---- Data to examine

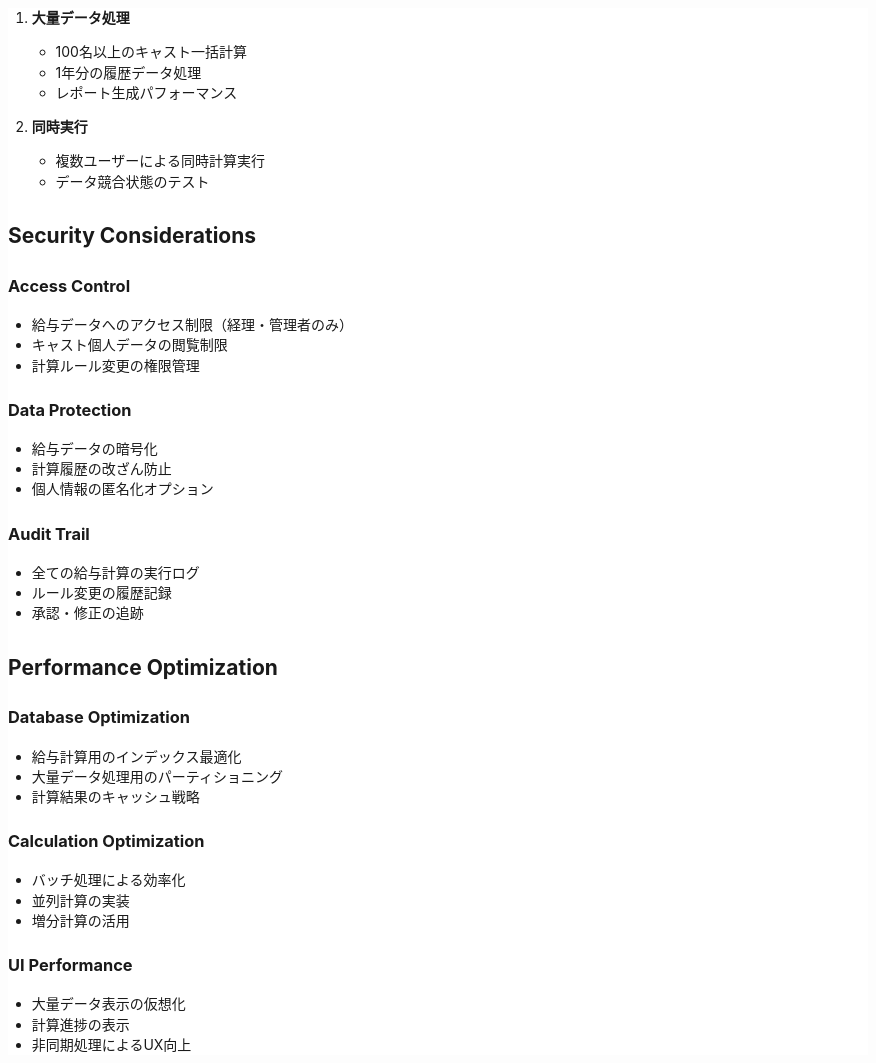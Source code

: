 1. **大量データ処理**
   - 100名以上のキャスト一括計算
   - 1年分の履歴データ処理
   - レポート生成パフォーマンス

2. **同時実行**
   - 複数ユーザーによる同時計算実行
   - データ競合状態のテスト

## Security Considerations

### Access Control

- 給与データへのアクセス制限（経理・管理者のみ）
- キャスト個人データの閲覧制限
- 計算ルール変更の権限管理

### Data Protection

- 給与データの暗号化
- 計算履歴の改ざん防止
- 個人情報の匿名化オプション

### Audit Trail

- 全ての給与計算の実行ログ
- ルール変更の履歴記録
- 承認・修正の追跡

## Performance Optimization

### Database Optimization

- 給与計算用のインデックス最適化
- 大量データ処理用のパーティショニング
- 計算結果のキャッシュ戦略

### Calculation Optimization

- バッチ処理による効率化
- 並列計算の実装
- 増分計算の活用

### UI Performance

- 大量データ表示の仮想化
- 計算進捗の表示
- 非同期処理によるUX向上
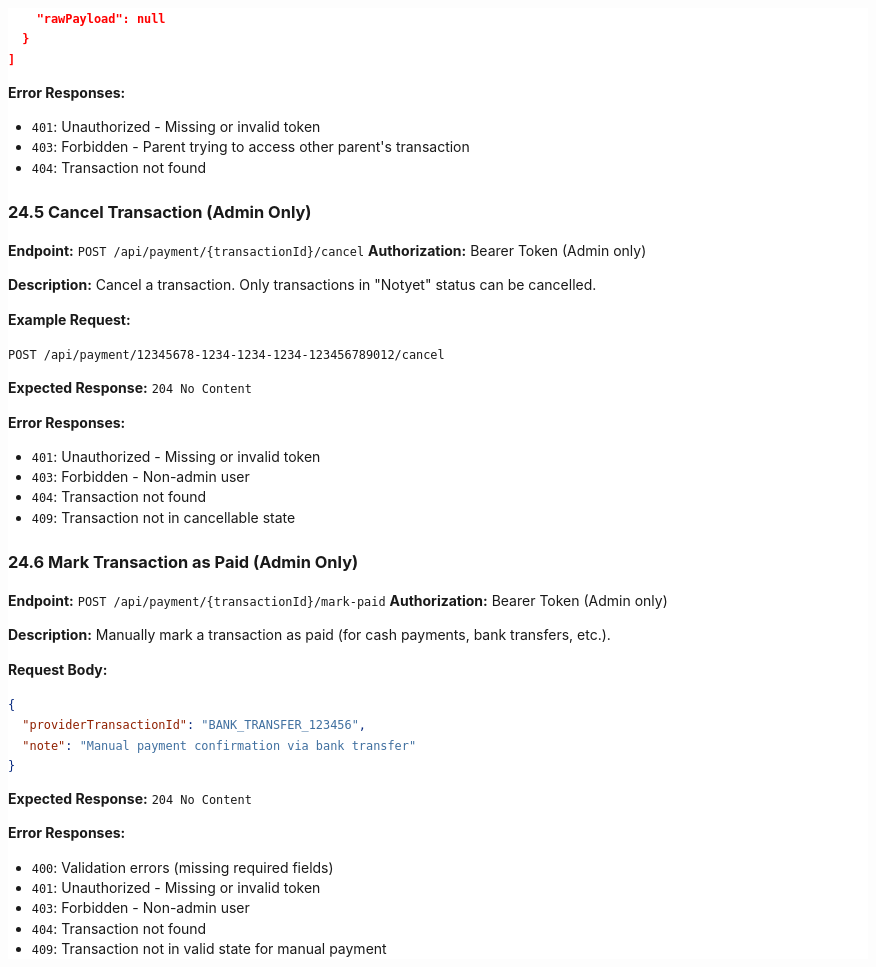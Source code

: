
 ```json
    "rawPayload": null
  }
]
```

**Error Responses:**

- `401`: Unauthorized - Missing or invalid token
- `403`: Forbidden - Parent trying to access other parent's transaction
- `404`: Transaction not found

### 24.5 Cancel Transaction (Admin Only)

**Endpoint:** `POST /api/payment/{transactionId}/cancel`
**Authorization:** Bearer Token (Admin only)

**Description:** Cancel a transaction. Only transactions in "Notyet" status can be cancelled.

**Example Request:**

```bash
POST /api/payment/12345678-1234-1234-1234-123456789012/cancel
```

**Expected Response:** `204 No Content`

**Error Responses:**

- `401`: Unauthorized - Missing or invalid token
- `403`: Forbidden - Non-admin user
- `404`: Transaction not found
- `409`: Transaction not in cancellable state

### 24.6 Mark Transaction as Paid (Admin Only)

**Endpoint:** `POST /api/payment/{transactionId}/mark-paid`
**Authorization:** Bearer Token (Admin only)

**Description:** Manually mark a transaction as paid (for cash payments, bank transfers, etc.).

**Request Body:**

```json
{
  "providerTransactionId": "BANK_TRANSFER_123456",
  "note": "Manual payment confirmation via bank transfer"
}
```

**Expected Response:** `204 No Content`

**Error Responses:**

- `400`: Validation errors (missing required fields)
- `401`: Unauthorized - Missing or invalid token
- `403`: Forbidden - Non-admin user
- `404`: Transaction not found
- `409`: Transaction not in valid state for manual payment
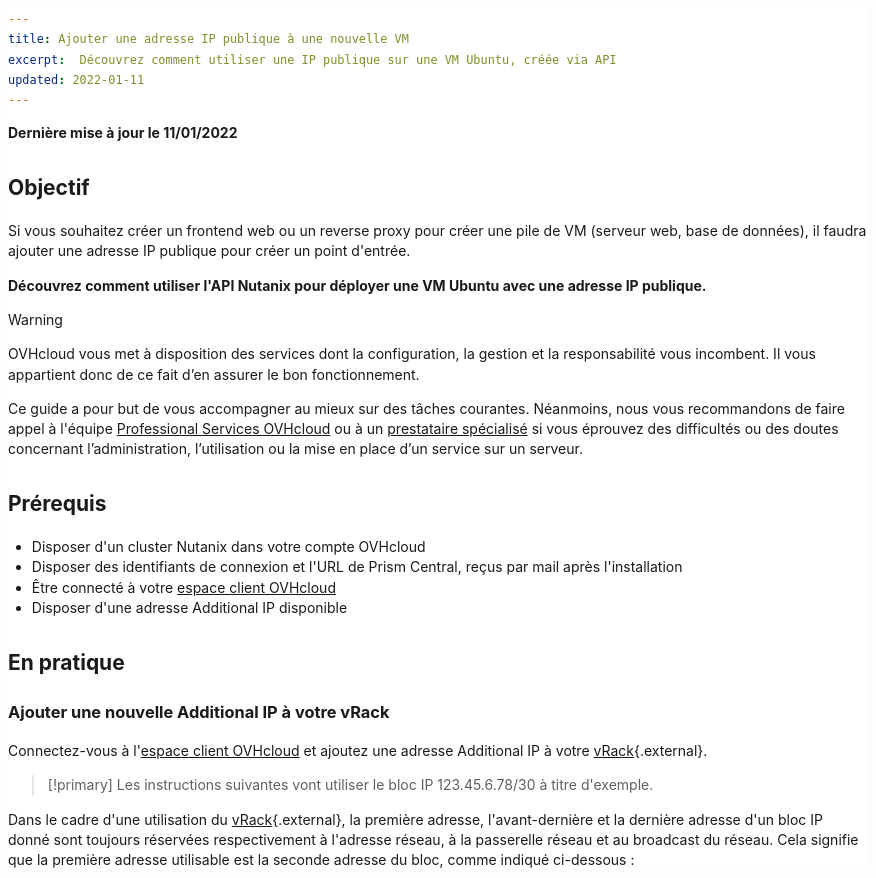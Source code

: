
 ```yaml
---
title: Ajouter une adresse IP publique à une nouvelle VM
excerpt:  Découvrez comment utiliser une IP publique sur une VM Ubuntu, créée via API
updated: 2022-01-11
---
```


**Dernière mise à jour le 11/01/2022**

## Objectif

Si vous souhaitez créer un frontend web ou un reverse proxy pour créer une pile de VM (serveur web, base de données), il faudra ajouter une adresse IP publique pour créer un point d'entrée.

**Découvrez comment utiliser l'API Nutanix pour déployer une VM Ubuntu avec une adresse IP publique.**

> [!warning]
> OVHcloud vous met à disposition des services dont la configuration, la gestion et la responsabilité vous incombent. Il vous appartient donc de ce fait d’en assurer le bon fonctionnement.
>
> Ce guide a pour but de vous accompagner au mieux sur des tâches courantes. Néanmoins, nous vous recommandons de faire appel à l'équipe [Professional Services OVHcloud](https://www.ovhcloud.com/fr/professional-services/) ou à un [prestataire spécialisé](https://partner.ovhcloud.com/fr/directory/) si vous éprouvez des difficultés ou des doutes concernant l’administration, l’utilisation ou la mise en place d’un service sur un serveur.
>

## Prérequis

- Disposer d'un cluster Nutanix dans votre compte OVHcloud
- Disposer des identifiants de connexion et l'URL de Prism Central, reçus par mail après l'installation
- Être connecté à votre [espace client OVHcloud](https://www.ovh.com/auth/?action=gotomanager&from=https://www.ovh.com/fr/&ovhSubsidiary=fr)
- Disposer d'une adresse Additional IP disponible

## En pratique

### Ajouter une nouvelle Additional IP à votre vRack

Connectez-vous à l'[espace client OVHcloud](https://www.ovh.com/auth/?action=gotomanager&from=https://www.ovh.com/fr/&ovhSubsidiary=fr) et ajoutez une adresse Additional IP à votre [vRack](https://www.ovh.com/fr/solutions/vrack/){.external}.

> [!primary]
> Les instructions suivantes vont utiliser le bloc IP 123.45.6.78/30 à titre d'exemple.
>

Dans le cadre d'une utilisation du [vRack](https://www.ovh.com/fr/solutions/vrack/){.external}, la première adresse, l'avant-dernière et la dernière adresse d'un bloc IP donné sont toujours réservées respectivement à l'adresse réseau, à la passerelle réseau et au broadcast du réseau. Cela signifie que la première adresse utilisable est la seconde adresse du bloc, comme indiqué ci-dessous :

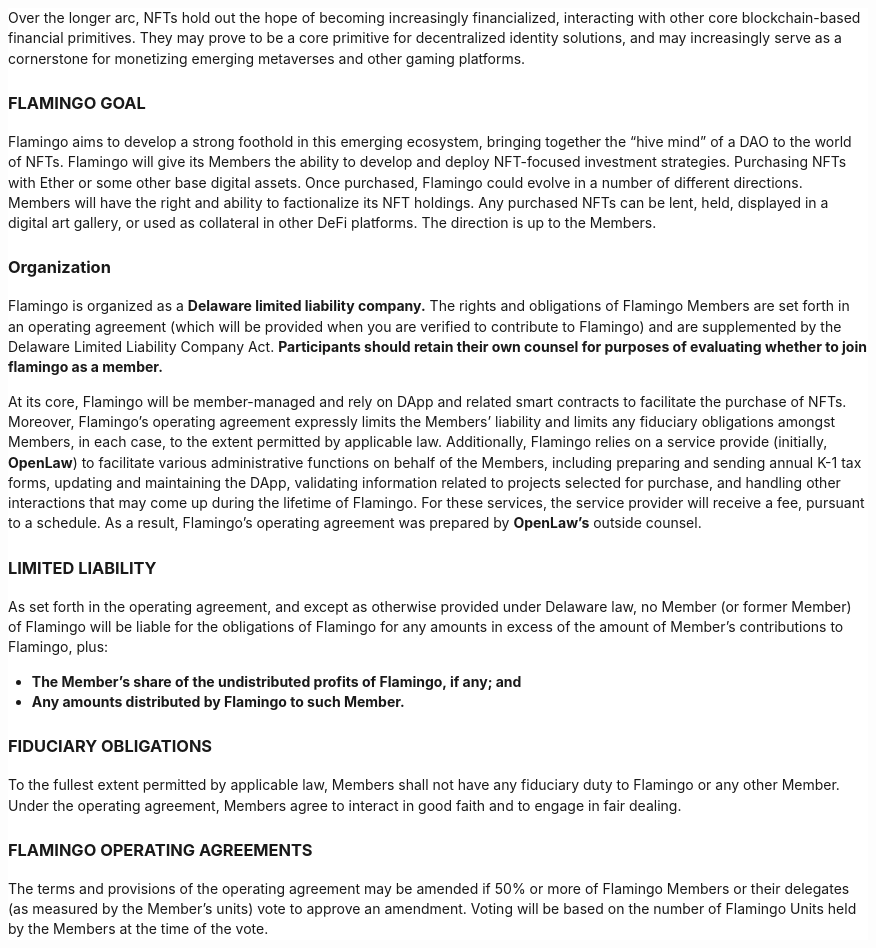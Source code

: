 Over the longer arc, NFTs hold out the hope of becoming increasingly financialized, interacting with other core blockchain-based financial primitives. They may prove to be a core primitive for decentralized identity solutions, and may increasingly serve as a cornerstone for monetizing emerging metaverses and other gaming platforms.

### FLAMINGO GOAL

Flamingo aims to develop a strong foothold in this emerging ecosystem, bringing together the “hive mind” of a DAO to the world of NFTs. Flamingo will give its Members the ability to develop and deploy NFT-focused investment strategies. Purchasing NFTs with Ether or some other base digital assets. Once purchased, Flamingo could evolve in a number of different directions. Members will have the right and ability to factionalize its NFT holdings. Any purchased NFTs can be lent, held, displayed in a digital art gallery, or used as collateral in other DeFi platforms. The direction is up to the Members.

### Organization

Flamingo is organized as a **Delaware limited liability company.** The rights and obligations of Flamingo Members are set forth in an operating agreement (which will be provided when you are verified to contribute to Flamingo) and are supplemented by the Delaware Limited Liability Company Act. **Participants should retain their own counsel for purposes of evaluating whether to join flamingo as a member.** 

At its core, Flamingo will be member-managed and rely on DApp and related smart contracts to facilitate the purchase of NFTs. Moreover, Flamingo’s operating agreement expressly limits the Members’ liability and limits any fiduciary obligations amongst Members, in each case, to the extent permitted by applicable law. Additionally, Flamingo relies on a service provide (initially, **OpenLaw**) to facilitate various administrative functions on behalf of the Members, including preparing and sending annual K-1 tax forms, updating and maintaining the DApp, validating information related to projects selected for purchase, and handling other interactions that may come up during the lifetime of Flamingo. For these services, the service provider will receive a fee, pursuant to a schedule. As a result, Flamingo’s operating agreement was prepared by **OpenLaw’s** outside counsel. 

### LIMITED LIABILITY

As set forth in the operating agreement, and except as otherwise provided under Delaware law, no Member (or former Member) of Flamingo will be liable for the obligations of Flamingo for any amounts in excess of the amount of Member’s contributions to Flamingo, plus:

* ******The Member’s share of the undistributed profits of Flamingo, if any; and******
* ******Any amounts distributed by Flamingo to such Member.******

### FIDUCIARY OBLIGATIONS

To the fullest extent permitted by applicable law, Members shall not have any fiduciary duty to Flamingo or any other Member. Under the operating agreement, Members agree to interact in good faith and to engage in fair dealing.

### FLAMINGO OPERATING AGREEMENTS

The terms and provisions of the operating agreement may be amended if 50% or more of Flamingo Members or their delegates (as measured by the Member’s units) vote to approve an amendment. Voting will be based on the number of Flamingo Units held by the Members at the time of the vote.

--------

▶ **Prompt**
Please show the lines of the material that contain the string "espace".

▶ **Worked solution**
- Être connecté à votre [espace client OVHcloud](https://www.ovh.com/auth/?action=gotomanager&from=https://www.ovh.com/fr/&ovhSubsidiary=fr)
Connectez-vous à l'[espace client OVHcloud](https://www.ovh.com/auth/?action=gotomanager&from=https://www.ovh.com/fr/&ovhSubsidiary=fr) et ajoutez une adresse Additional IP à votre [vRack](https://www.ovh.com/fr/solutions/vrack/){.external}.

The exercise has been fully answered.